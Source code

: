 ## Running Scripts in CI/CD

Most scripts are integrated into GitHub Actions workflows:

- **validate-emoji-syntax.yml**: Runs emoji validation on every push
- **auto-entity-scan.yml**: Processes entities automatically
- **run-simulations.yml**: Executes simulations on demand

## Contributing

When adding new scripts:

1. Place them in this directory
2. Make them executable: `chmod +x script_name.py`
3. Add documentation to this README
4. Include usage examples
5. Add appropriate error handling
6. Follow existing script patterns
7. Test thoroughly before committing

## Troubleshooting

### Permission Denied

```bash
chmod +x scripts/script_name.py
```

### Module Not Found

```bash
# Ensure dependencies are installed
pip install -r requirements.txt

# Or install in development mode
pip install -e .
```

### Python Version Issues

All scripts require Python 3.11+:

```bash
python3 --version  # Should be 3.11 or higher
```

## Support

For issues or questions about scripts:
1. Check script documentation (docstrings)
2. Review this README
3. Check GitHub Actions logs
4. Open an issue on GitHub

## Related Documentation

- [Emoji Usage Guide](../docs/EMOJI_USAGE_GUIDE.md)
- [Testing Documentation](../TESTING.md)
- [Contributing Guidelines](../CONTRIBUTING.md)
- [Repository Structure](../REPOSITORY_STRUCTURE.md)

==================================================

Assigned task:
Would you return each line of the material above, unchanged, from the first one through the line where "5. Add appropriate error handling" appears?

Solution for this problem:
Source code

: ## Running Scripts in CI/CD

Most scripts are integrated into GitHub Actions workflows:

- **validate-emoji-syntax.yml**: Runs emoji validation on every push
- **auto-entity-scan.yml**: Processes entities automatically
- **run-simulations.yml**: Executes simulations on demand

## Contributing

When adding new scripts:

1. Place them in this directory
2. Make them executable: `chmod +x script_name.py`
3. Add documentation to this README
4. Include usage examples
5. Add appropriate error handling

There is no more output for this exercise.